Dataset excerpts:
================
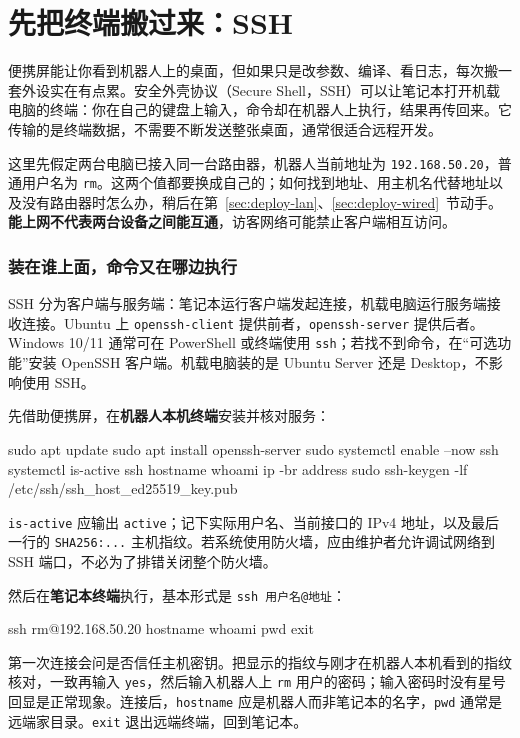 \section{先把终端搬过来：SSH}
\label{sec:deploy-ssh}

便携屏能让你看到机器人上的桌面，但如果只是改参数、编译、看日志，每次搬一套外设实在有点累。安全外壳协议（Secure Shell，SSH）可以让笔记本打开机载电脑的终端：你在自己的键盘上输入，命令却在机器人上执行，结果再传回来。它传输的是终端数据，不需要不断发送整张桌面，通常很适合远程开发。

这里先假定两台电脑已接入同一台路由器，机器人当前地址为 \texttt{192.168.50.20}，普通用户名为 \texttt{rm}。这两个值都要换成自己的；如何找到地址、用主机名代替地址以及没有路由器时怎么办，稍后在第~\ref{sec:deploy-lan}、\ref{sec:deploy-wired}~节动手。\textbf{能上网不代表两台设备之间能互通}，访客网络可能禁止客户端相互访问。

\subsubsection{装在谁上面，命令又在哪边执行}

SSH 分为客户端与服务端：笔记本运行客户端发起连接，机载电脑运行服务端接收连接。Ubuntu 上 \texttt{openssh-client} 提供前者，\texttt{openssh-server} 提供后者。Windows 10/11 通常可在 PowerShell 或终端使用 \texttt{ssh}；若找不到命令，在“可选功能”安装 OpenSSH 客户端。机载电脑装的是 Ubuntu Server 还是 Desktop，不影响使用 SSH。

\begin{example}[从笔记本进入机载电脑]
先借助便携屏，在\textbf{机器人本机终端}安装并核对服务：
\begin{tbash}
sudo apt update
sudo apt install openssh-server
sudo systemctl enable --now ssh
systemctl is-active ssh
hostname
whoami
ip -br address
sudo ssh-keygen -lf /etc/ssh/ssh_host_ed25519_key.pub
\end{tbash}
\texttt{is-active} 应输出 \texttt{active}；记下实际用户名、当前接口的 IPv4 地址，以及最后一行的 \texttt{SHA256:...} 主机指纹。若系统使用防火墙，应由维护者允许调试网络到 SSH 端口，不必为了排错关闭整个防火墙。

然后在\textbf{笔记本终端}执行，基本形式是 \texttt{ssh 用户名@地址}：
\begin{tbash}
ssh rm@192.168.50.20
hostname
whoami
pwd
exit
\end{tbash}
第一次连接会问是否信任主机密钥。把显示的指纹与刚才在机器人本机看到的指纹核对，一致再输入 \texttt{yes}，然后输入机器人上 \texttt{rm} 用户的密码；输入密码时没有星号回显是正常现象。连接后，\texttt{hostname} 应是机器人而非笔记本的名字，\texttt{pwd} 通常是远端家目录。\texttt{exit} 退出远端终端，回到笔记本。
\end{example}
================
- **Try it**:
Write out each entry again exactly, and skip the pictures.

- **Answer area**:
 \section{先把终端搬过来：SSH}
\label{sec:deploy-ssh}

便携屏能让你看到机器人上的桌面，但如果只是改参数、编译、看日志，每次搬一套外设实在有点累。安全外壳协议（Secure Shell，SSH）可以让笔记本打开机载电脑的终端：你在自己的键盘上输入，命令却在机器人上执行，结果再传回来。它传输的是终端数据，不需要不断发送整张桌面，通常很适合远程开发。

这里先假定两台电脑已接入同一台路由器，机器人当前地址为 \texttt{192.168.50.20}，普通用户名为 \texttt{rm}。这两个值都要换成自己的；如何找到地址、用主机名代替地址以及没有路由器时怎么办，稍后在第~\ref{sec:deploy-lan}、\ref{sec:deploy-wired}~节动手。\textbf{能上网不代表两台设备之间能互通}，访客网络可能禁止客户端相互访问。

\subsubsection{装在谁上面，命令又在哪边执行}

SSH 分为客户端与服务端：笔记本运行客户端发起连接，机载电脑运行服务端接收连接。Ubuntu 上 \texttt{openssh-client} 提供前者，\texttt{openssh-server} 提供后者。Windows 10/11 通常可在 PowerShell 或终端使用 \texttt{ssh}；若找不到命令，在“可选功能”安装 OpenSSH 客户端。机载电脑装的是 Ubuntu Server 还是 Desktop，不影响使用 SSH。

\begin{example}[从笔记本进入机载电脑]
先借助便携屏，在\textbf{机器人本机终端}安装并核对服务：
\begin{tbash}
sudo apt update
sudo apt install openssh-server
sudo systemctl enable --now ssh
systemctl is-active ssh
hostname
whoami
ip -br address
sudo ssh-keygen -lf /etc/ssh/ssh_host_ed25519_key.pub
\end{tbash}
\texttt{is-active} 应输出 \texttt{active}；记下实际用户名、当前接口的 IPv4 地址，以及最后一行的 \texttt{SHA256:...} 主机指纹。若系统使用防火墙，应由维护者允许调试网络到 SSH 端口，不必为了排错关闭整个防火墙。

然后在\textbf{笔记本终端}执行，基本形式是 \texttt{ssh 用户名@地址}：
\begin{tbash}
ssh rm@192.168.50.20
hostname
whoami
pwd
exit
\end{tbash}
第一次连接会问是否信任主机密钥。把显示的指纹与刚才在机器人本机看到的指纹核对，一致再输入 \texttt{yes}，然后输入机器人上 \texttt{rm} 用户的密码；输入密码时没有星号回显是正常现象。连接后，\texttt{hostname} 应是机器人而非笔记本的名字，\texttt{pwd} 通常是远端家目录。\texttt{exit} 退出远端终端，回到笔记本。
\end{example}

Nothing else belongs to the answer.